/data-science-101

Do some data analysis and build a predictive model

Primary LanguageJupyter NotebookMIT LicenseMIT

How to use this repo

Each directory contains a README.md that should be read before exploring any sub-directories. You can just browse the directories on github.com in your favorite browser for instructions on how to use the directory's contents.

Since this README is at the top-level, it contains installation and usage instructions.

Prerequisites

  • ~1GB of free memory on your computer.
  • Some hundreds of megabytes free on your computer
  • 64-bit processor
  • The ability to read a README and follow the instructions in it.

Setup

Optional but strongly suggested

Sign up for a GitHub account if you don't already have one. Really, it's quite useful.

Note: if looking for a docker smaller footprint jump to the end.

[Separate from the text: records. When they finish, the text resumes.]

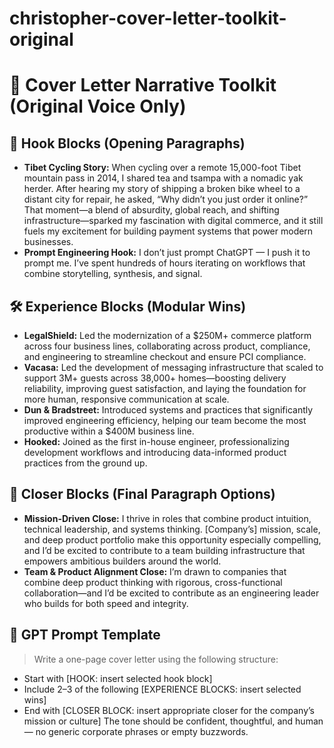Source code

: # christopher-cover-letter-toolkit-original

# 🧰 Cover Letter Narrative Toolkit (Original Voice Only)

## 📍 Hook Blocks (Opening Paragraphs)

- **Tibet Cycling Story:** When cycling over a remote 15,000-foot Tibet mountain pass in 2014, I shared tea and tsampa with a nomadic yak herder. After hearing my story of shipping a broken bike wheel to a distant city for repair, he asked, “Why didn’t you just order it online?” That moment—a blend of absurdity, global reach, and shifting infrastructure—sparked my fascination with digital commerce, and it still fuels my excitement for building payment systems that power modern businesses.
- **Prompt Engineering Hook:** I don’t just prompt ChatGPT — I push it to prompt me. I’ve spent hundreds of hours iterating on workflows that combine storytelling, synthesis, and signal.

## 🛠 Experience Blocks (Modular Wins)

- **LegalShield:** Led the modernization of a $250M+ commerce platform across four business lines, collaborating across product, compliance, and engineering to streamline checkout and ensure PCI compliance.
- **Vacasa:** Led the development of messaging infrastructure that scaled to support 3M+ guests across 38,000+ homes—boosting delivery reliability, improving guest satisfaction, and laying the foundation for more human, responsive communication at scale.
- **Dun & Bradstreet:** Introduced systems and practices that significantly improved engineering efficiency, helping our team become the most productive within a $400M business line.
- **Hooked:** Joined as the first in-house engineer, professionalizing development workflows and introducing data-informed product practices from the ground up.

## 🎯 Closer Blocks (Final Paragraph Options)

- **Mission-Driven Close:** I thrive in roles that combine product intuition, technical leadership, and systems thinking. [Company’s] mission, scale, and deep product portfolio make this opportunity especially compelling, and I’d be excited to contribute to a team building infrastructure that empowers ambitious builders around the world.
- **Team & Product Alignment Close:** I’m drawn to companies that combine deep product thinking with rigorous, cross-functional collaboration—and I’d be excited to contribute as an engineering leader who builds for both speed and integrity.

## 🤖 GPT Prompt Template

> Write a one-page cover letter using the following structure:
- Start with [HOOK: insert selected hook block]
- Include 2–3 of the following [EXPERIENCE BLOCKS: insert selected wins]
- End with [CLOSER BLOCK: insert appropriate closer for the company’s mission or culture]
The tone should be confident, thoughtful, and human — no generic corporate phrases or empty buzzwords.
>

Step 1 - Install dependencies

Follow each of the links to download and install.

Step 2 - Clone this repo

If you installed git using GitHub Desktop, follow these instructions

If you are cloning from the command line:

  • If you have a github account
    • git clone git@github.com:hershaw/data-science-101.git
  • If you don't have a github account
    • git clone https://github.com/hershaw/data-science-101.git

Take a note of the filepath on which you cloned the repo!

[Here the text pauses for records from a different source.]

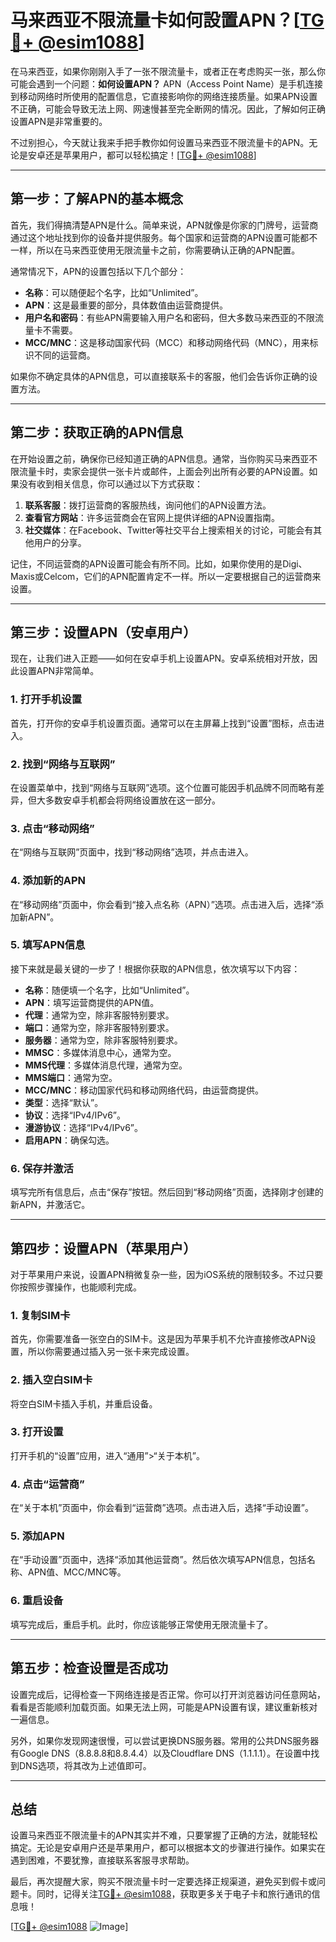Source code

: # 马来西亚不限流量卡如何設置APN？[[TG💪+ @esim1088](https://t.me/s/esim1088)]

在马来西亚，如果你刚刚入手了一张不限流量卡，或者正在考虑购买一张，那么你可能会遇到一个问题：**如何设置APN？** APN（Access Point Name）是手机连接到移动网络时所使用的配置信息，它直接影响你的网络连接质量。如果APN设置不正确，可能会导致无法上网、网速慢甚至完全断网的情况。因此，了解如何正确设置APN是非常重要的。

不过别担心，今天就让我来手把手教你如何设置马来西亚不限流量卡的APN。无论是安卓还是苹果用户，都可以轻松搞定！[[TG💪+ @esim1088](https://t.me/s/esim1088)]

---

## **第一步：了解APN的基本概念**

首先，我们得搞清楚APN是什么。简单来说，APN就像是你家的门牌号，运营商通过这个地址找到你的设备并提供服务。每个国家和运营商的APN设置可能都不一样，所以在马来西亚使用无限流量卡之前，你需要确认正确的APN配置。

通常情况下，APN的设置包括以下几个部分：
- **名称**：可以随便起个名字，比如“Unlimited”。
- **APN**：这是最重要的部分，具体数值由运营商提供。
- **用户名和密码**：有些APN需要输入用户名和密码，但大多数马来西亚的不限流量卡不需要。
- **MCC/MNC**：这是移动国家代码（MCC）和移动网络代码（MNC），用来标识不同的运营商。

如果你不确定具体的APN信息，可以直接联系卡的客服，他们会告诉你正确的设置方法。

---

## **第二步：获取正确的APN信息**

在开始设置之前，确保你已经知道正确的APN信息。通常，当你购买马来西亚不限流量卡时，卖家会提供一张卡片或邮件，上面会列出所有必要的APN设置。如果没有收到相关信息，你可以通过以下方式获取：

1. **联系客服**：拨打运营商的客服热线，询问他们的APN设置方法。
2. **查看官方网站**：许多运营商会在官网上提供详细的APN设置指南。
3. **社交媒体**：在Facebook、Twitter等社交平台上搜索相关的讨论，可能会有其他用户的分享。

记住，不同运营商的APN设置可能会有所不同。比如，如果你使用的是Digi、Maxis或Celcom，它们的APN配置肯定不一样。所以一定要根据自己的运营商来设置。

---

## **第三步：设置APN（安卓用户）**

现在，让我们进入正题——如何在安卓手机上设置APN。安卓系统相对开放，因此设置APN非常简单。

### **1. 打开手机设置**
首先，打开你的安卓手机设置页面。通常可以在主屏幕上找到“设置”图标，点击进入。

### **2. 找到“网络与互联网”**
在设置菜单中，找到“网络与互联网”选项。这个位置可能因手机品牌不同而略有差异，但大多数安卓手机都会将网络设置放在这一部分。

### **3. 点击“移动网络”**
在“网络与互联网”页面中，找到“移动网络”选项，并点击进入。

### **4. 添加新的APN**
在“移动网络”页面中，你会看到“接入点名称（APN）”选项。点击进入后，选择“添加新APN”。

### **5. 填写APN信息**
接下来就是最关键的一步了！根据你获取的APN信息，依次填写以下内容：
- **名称**：随便填一个名字，比如“Unlimited”。
- **APN**：填写运营商提供的APN值。
- **代理**：通常为空，除非客服特别要求。
- **端口**：通常为空，除非客服特别要求。
- **服务器**：通常为空，除非客服特别要求。
- **MMSC**：多媒体消息中心，通常为空。
- **MMS代理**：多媒体消息代理，通常为空。
- **MMS端口**：通常为空。
- **MCC/MNC**：移动国家代码和移动网络代码，由运营商提供。
- **类型**：选择“默认”。
- **协议**：选择“IPv4/IPv6”。
- **漫游协议**：选择“IPv4/IPv6”。
- **启用APN**：确保勾选。

### **6. 保存并激活**
填写完所有信息后，点击“保存”按钮。然后回到“移动网络”页面，选择刚才创建的新APN，并激活它。

---

## **第四步：设置APN（苹果用户）**

对于苹果用户来说，设置APN稍微复杂一些，因为iOS系统的限制较多。不过只要你按照步骤操作，也能顺利完成。

### **1. 复制SIM卡**
首先，你需要准备一张空白的SIM卡。这是因为苹果手机不允许直接修改APN设置，所以你需要通过插入另一张卡来完成设置。

### **2. 插入空白SIM卡**
将空白SIM卡插入手机，并重启设备。

### **3. 打开设置**
打开手机的“设置”应用，进入“通用”>“关于本机”。

### **4. 点击“运营商”**
在“关于本机”页面中，你会看到“运营商”选项。点击进入后，选择“手动设置”。

### **5. 添加APN**
在“手动设置”页面中，选择“添加其他运营商”。然后依次填写APN信息，包括名称、APN值、MCC/MNC等。

### **6. 重启设备**
填写完成后，重启手机。此时，你应该能够正常使用无限流量卡了。

---

## **第五步：检查设置是否成功**

设置完成后，记得检查一下网络连接是否正常。你可以打开浏览器访问任意网站，看看是否能顺利加载页面。如果无法上网，可能是APN设置有误，建议重新核对一遍信息。

另外，如果你发现网速很慢，可以尝试更换DNS服务器。常用的公共DNS服务器有Google DNS（8.8.8.8和8.8.4.4）以及Cloudflare DNS（1.1.1.1）。在设置中找到DNS选项，将其改为上述值即可。

---

## **总结**

设置马来西亚不限流量卡的APN其实并不难，只要掌握了正确的方法，就能轻松搞定。无论是安卓用户还是苹果用户，都可以根据本文的步骤进行操作。如果实在遇到困难，不要犹豫，直接联系客服寻求帮助。

最后，再次提醒大家，购买不限流量卡时一定要选择正规渠道，避免买到假卡或问题卡。同时，记得关注[TG💪+ @esim1088](https://t.me/s/esim1088)，获取更多关于电子卡和旅行通讯的信息哦！

[[TG💪+ @esim1088](https://t.me/s/esim1088) ![Image](https://i.postimg.cc/4NQfJmqS/Snipaste-2025-05-13-00-14-12.png)]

Step 3 - Start your environment

Navigate on the command line to the root of the repo

Assuming you've cloned the repo onto your desktop on OS X, the command would look something like

  • cd ~/Desktop/data-science-101

Start the virtual machine

  • vagrant up

Note that this will take a LONG time and you should have a good internet connection in order to expedite the process.

If you're uncomfortable on the command line, please do your best to power through this and share your learnings and ask for help on the class' glitter channel.

Step 4

Make sure that jupyter notebook is running

Open http://localhost:8888 in your browser and you should see the course directory.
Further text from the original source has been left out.